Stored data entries
=== Section Start ===
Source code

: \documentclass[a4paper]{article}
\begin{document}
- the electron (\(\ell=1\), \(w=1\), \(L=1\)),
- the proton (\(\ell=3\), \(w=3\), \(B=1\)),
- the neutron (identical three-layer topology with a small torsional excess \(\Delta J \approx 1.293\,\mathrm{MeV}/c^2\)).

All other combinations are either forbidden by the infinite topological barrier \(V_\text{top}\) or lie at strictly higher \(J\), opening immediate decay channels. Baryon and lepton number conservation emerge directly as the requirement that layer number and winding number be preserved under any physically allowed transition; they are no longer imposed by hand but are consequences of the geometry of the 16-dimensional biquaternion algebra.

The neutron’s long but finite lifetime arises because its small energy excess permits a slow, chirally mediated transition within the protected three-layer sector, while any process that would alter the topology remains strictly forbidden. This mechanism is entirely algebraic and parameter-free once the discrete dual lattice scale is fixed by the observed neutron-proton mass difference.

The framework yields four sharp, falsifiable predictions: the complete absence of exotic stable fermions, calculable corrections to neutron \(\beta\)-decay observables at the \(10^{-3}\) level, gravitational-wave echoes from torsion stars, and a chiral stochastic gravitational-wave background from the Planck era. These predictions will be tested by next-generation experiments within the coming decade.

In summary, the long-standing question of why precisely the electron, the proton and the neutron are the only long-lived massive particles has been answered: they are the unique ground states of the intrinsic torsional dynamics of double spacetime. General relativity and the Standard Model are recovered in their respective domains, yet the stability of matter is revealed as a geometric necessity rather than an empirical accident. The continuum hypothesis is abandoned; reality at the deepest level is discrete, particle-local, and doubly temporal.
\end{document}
=== Section End ===
WORK ORDER: Which lines in the records contain the word "small"? Copy each one.

ANSWER FOR THE TASK:
- the neutron (identical three-layer topology with a small torsional excess \(\Delta J \approx 1.293\,\mathrm{MeV}/c^2\)).
The neutron’s long but finite lifetime arises because its small energy excess permits a slow, chirally mediated transition within the protected three-layer sector, while any process that would alter the topology remains strictly forbidden. This mechanism is entirely algebraic and parameter-free once the discrete dual lattice scale is fixed by the observed neutron-proton mass difference.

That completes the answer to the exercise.